- **TRY IT**: The result should be every line of the listing that contains "master".

- **MATERIAL SUPPLIED**:
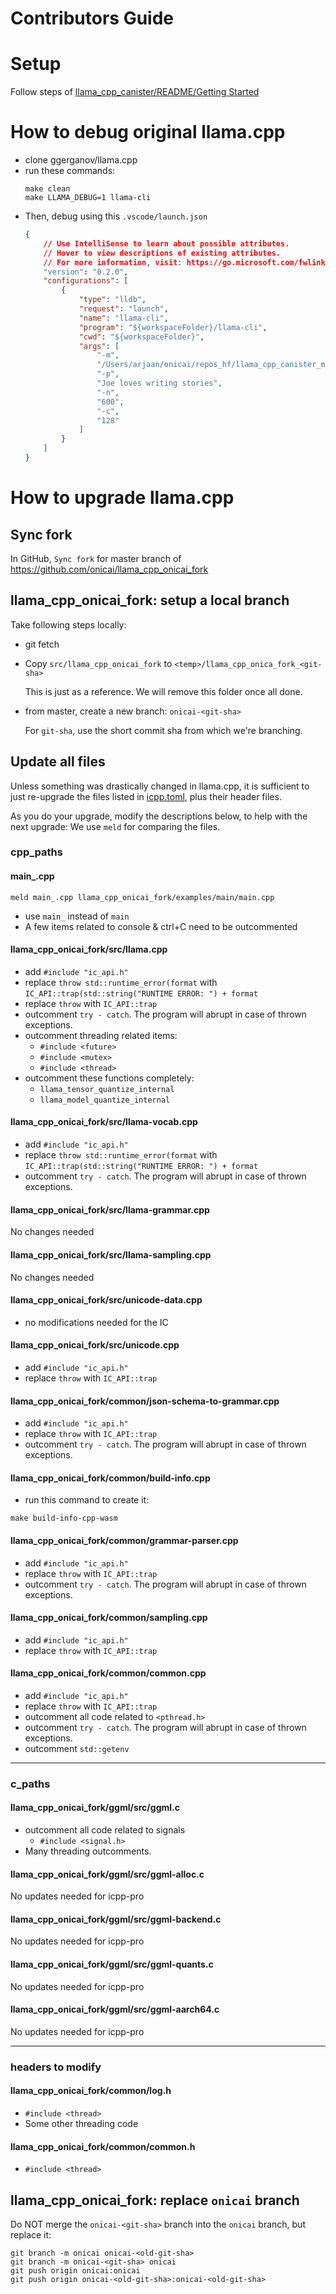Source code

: # Contributors Guide

# Setup

Follow steps of [llama_cpp_canister/README/Getting Started](https://github.com/onicai/llama_cpp_canister/blob/main/README.md#getting-started)

# How to debug original llama.cpp

- clone ggerganov/llama.cpp
- run these commands:
  ```
  make clean
  make LLAMA_DEBUG=1 llama-cli
  ```
- Then, debug using this `.vscode/launch.json`
  ```json
  {
      // Use IntelliSense to learn about possible attributes.
      // Hover to view descriptions of existing attributes.
      // For more information, visit: https://go.microsoft.com/fwlink/?linkid=830387
      "version": "0.2.0",
      "configurations": [
          {
              "type": "lldb",
              "request": "launch",
              "name": "llama-cli",
              "program": "${workspaceFolder}/llama-cli",
              "cwd": "${workspaceFolder}",
              "args": [
                  "-m",
                  "/Users/arjaan/onicai/repos_hf/llama_cpp_canister_models/stories260Ktok512.gguf",
                  "-p",
                  "Joe loves writing stories",
                  "-n",
                  "600",
                  "-c",
                  "128"
              ]
          }
      ]
  }
  ```
# How to upgrade llama.cpp

## Sync fork
In GitHub, `Sync fork` for master branch of https://github.com/onicai/llama_cpp_onicai_fork

## llama_cpp_onicai_fork: setup a local branch
Take following steps locally:
- git fetch 

- Copy `src/llama_cpp_onicai_fork` to `<temp>/llama_cpp_onica_fork_<git-sha>`

  This is just as a reference. We will remove this folder once all done.

- from master, create a new branch: `onicai-<git-sha>`

  For `git-sha`, use the short commit sha from which we're branching.

## Update all files

Unless something was drastically changed in llama.cpp, it is sufficient to just re-upgrade the files 
listed in [icpp.toml](https://github.com/onicai/llama_cpp_canister/blob/main/icpp.toml), plus their
header files.

As you do your upgrade, modify the descriptions below, to help with the next upgrade:
We use `meld` for comparing the files.

### cpp_paths

#### main_.cpp
`meld main_.cpp llama_cpp_onicai_fork/examples/main/main.cpp`
- use `main_` instead of `main`
- A few items related to console & ctrl+C need to be outcommented


#### llama_cpp_onicai_fork/src/llama.cpp
- add `#include "ic_api.h"`
- replace `throw std::runtime_error(format` with `IC_API::trap(std::string("RUNTIME ERROR: ") + format`
- replace `throw` with `IC_API::trap`
- outcomment `try - catch`. The program will abrupt in case of thrown exceptions.
- outcomment threading related items:
  - `#include <future>`
  - `#include <mutex>`
  - `#include <thread>`
- outcomment these functions completely:
  - `llama_tensor_quantize_internal`
  - `llama_model_quantize_internal`

#### llama_cpp_onicai_fork/src/llama-vocab.cpp
- add `#include "ic_api.h"`
- replace `throw std::runtime_error(format` with `IC_API::trap(std::string("RUNTIME ERROR: ") + format`
- outcomment `try - catch`. The program will abrupt in case of thrown exceptions.

#### llama_cpp_onicai_fork/src/llama-grammar.cpp
No changes needed

#### llama_cpp_onicai_fork/src/llama-sampling.cpp
No changes needed

#### llama_cpp_onicai_fork/src/unicode-data.cpp
- no modifications needed for the IC

#### llama_cpp_onicai_fork/src/unicode.cpp
- add `#include "ic_api.h"`
- replace `throw` with `IC_API::trap`

#### llama_cpp_onicai_fork/common/json-schema-to-grammar.cpp
- add `#include "ic_api.h"`
- replace `throw` with `IC_API::trap`
- outcomment `try - catch`. The program will abrupt in case of thrown exceptions.


#### llama_cpp_onicai_fork/common/build-info.cpp
- run this command to create it:
```
make build-info-cpp-wasm
``` 

#### llama_cpp_onicai_fork/common/grammar-parser.cpp
- add `#include "ic_api.h"`
- replace `throw` with `IC_API::trap`
- outcomment `try - catch`. The program will abrupt in case of thrown exceptions.

#### llama_cpp_onicai_fork/common/sampling.cpp
- add `#include "ic_api.h"`
- replace `throw` with `IC_API::trap`

#### llama_cpp_onicai_fork/common/common.cpp
- add `#include "ic_api.h"`
- replace `throw` with `IC_API::trap`
- outcomment all code related to `<pthread.h>`
- outcomment `try - catch`. The program will abrupt in case of thrown exceptions.
- outcomment `std::getenv`


---
### c_paths

#### llama_cpp_onicai_fork/ggml/src/ggml.c
- outcomment all code related to signals
  - `#include <signal.h>`
- Many threading outcomments. 

#### llama_cpp_onicai_fork/ggml/src/ggml-alloc.c
No updates needed for icpp-pro

#### llama_cpp_onicai_fork/ggml/src/ggml-backend.c
No updates needed for icpp-pro

#### llama_cpp_onicai_fork/ggml/src/ggml-quants.c
No updates needed for icpp-pro

#### llama_cpp_onicai_fork/ggml/src/ggml-aarch64.c
No updates needed for icpp-pro

---
### headers to modify

#### llama_cpp_onicai_fork/common/log.h
- `#include <thread>`
- Some other threading code

#### llama_cpp_onicai_fork/common/common.h
- `#include <thread>`

## llama_cpp_onicai_fork: replace `onicai` branch

Do NOT merge the `onicai-<git-sha>` branch into the `onicai` branch, but replace it:

```
git branch -m onicai onicai-<old-git-sha>
git branch -m onicai-<git-sha> onicai
git push origin onicai:onicai
git push origin onicai-<old-git-sha>:onicai-<old-git-sha>
```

- **FINISHED TASK**:
In GitHub, `Sync fork` for master branch of https://github.com/onicai/llama_cpp_onicai_fork
- from master, create a new branch: `onicai-<git-sha>`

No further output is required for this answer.